I would estimate that about 98 percent of land for land reform purposes was transferred in this way. In the few cases that I could find of expropriation (and to find information on this is difficult), the state expropriated and paid market-value compensation.

In fact, just weeks before the Constitutional Court was able to give us guidance on the interpretation of section 25 (that I am 98 percent sure would not have been "market value") in an expropriation case, the state settled the case out of court... for, guess what? Market value.

What this means, is that the state thus far has not properly utilised section 25 at all. In 23 years the state has hardly ever used its expropriation powers for land reform, and when it has, it did not stretch section 25 to its logical limit.

So why, now, do they want to change an unused provision? What guarantee do we have that they will indeed utilise the provision, once it is there?

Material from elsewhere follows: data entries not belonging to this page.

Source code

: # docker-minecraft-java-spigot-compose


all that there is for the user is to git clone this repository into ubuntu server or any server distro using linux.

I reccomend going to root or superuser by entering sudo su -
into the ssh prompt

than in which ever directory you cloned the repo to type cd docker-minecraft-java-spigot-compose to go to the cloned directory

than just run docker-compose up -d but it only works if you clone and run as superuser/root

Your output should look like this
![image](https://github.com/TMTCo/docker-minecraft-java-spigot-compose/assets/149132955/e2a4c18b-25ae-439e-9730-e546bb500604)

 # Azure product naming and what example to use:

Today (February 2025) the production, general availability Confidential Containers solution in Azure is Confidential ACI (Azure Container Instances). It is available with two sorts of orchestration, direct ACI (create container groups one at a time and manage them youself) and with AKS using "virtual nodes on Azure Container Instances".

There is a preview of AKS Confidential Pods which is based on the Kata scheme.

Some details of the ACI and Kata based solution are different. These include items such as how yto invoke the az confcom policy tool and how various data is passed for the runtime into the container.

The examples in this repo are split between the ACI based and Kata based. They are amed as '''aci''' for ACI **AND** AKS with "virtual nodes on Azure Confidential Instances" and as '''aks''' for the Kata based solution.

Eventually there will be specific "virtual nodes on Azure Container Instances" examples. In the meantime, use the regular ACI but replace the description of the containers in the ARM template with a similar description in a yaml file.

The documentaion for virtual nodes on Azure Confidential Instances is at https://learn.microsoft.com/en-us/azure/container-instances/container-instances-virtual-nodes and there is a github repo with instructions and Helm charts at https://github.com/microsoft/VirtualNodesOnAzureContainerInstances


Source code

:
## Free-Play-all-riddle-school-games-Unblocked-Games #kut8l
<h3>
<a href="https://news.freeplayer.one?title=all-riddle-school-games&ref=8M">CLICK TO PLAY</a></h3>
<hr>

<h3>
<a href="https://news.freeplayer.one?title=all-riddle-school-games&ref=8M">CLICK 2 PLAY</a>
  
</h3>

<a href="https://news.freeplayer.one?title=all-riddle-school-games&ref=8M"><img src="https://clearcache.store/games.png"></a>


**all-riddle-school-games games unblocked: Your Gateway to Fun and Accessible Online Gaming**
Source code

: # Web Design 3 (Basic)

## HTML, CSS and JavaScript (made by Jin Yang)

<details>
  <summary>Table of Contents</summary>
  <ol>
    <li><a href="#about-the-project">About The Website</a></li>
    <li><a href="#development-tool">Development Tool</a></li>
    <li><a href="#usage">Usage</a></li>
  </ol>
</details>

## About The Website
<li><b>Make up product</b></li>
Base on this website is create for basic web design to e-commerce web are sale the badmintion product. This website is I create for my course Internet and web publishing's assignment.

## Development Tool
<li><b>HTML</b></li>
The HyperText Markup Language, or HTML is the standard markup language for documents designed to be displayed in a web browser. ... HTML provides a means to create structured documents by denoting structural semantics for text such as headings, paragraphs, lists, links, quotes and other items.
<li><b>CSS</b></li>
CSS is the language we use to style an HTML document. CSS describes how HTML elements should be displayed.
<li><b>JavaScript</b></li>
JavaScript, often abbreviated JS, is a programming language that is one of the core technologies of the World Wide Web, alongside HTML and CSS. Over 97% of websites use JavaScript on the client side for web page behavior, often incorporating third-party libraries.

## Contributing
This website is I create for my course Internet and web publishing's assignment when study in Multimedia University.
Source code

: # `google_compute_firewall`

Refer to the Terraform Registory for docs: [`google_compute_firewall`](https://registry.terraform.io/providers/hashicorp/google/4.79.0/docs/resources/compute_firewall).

I think most people will agree that people need access to land and that the disparity in the ownership of land should be addressed. We might differ on how this needs to take place.

My suggestion is that conversations about compensation on expropriation should include clear guidelines on how the state will determine who gets what land –– we already sit with outstanding restitution claims that are 20 years old, because of overlapping claims –– and at the same time, consider the consequences of no compensation.

The studies are there; ways of utilising the property clause are there – but it seems the political will is not.

One example: if there is no compensation and there is a mortgage on the property, how will that mortgage be dealt with at the time of expropriation?

In theory, the banks will still hold the now ex-owner liable for the mortgage. But if that ex-owner simply refuses to pay, the bank loses, and if many ex-owners refuse, the banking system could collapse –– triggering disastrous hyperinflation.

These are complicated matters, further complicated by a delay in land reform for which the ruling party should shoulder a great deal of the blame: the studies are there; ways of utilising the property clause are there –– but it seems the political will is not.

So although "expropriation without compensation" might sound like a simple solution, things are hardly ever as simple as they seem.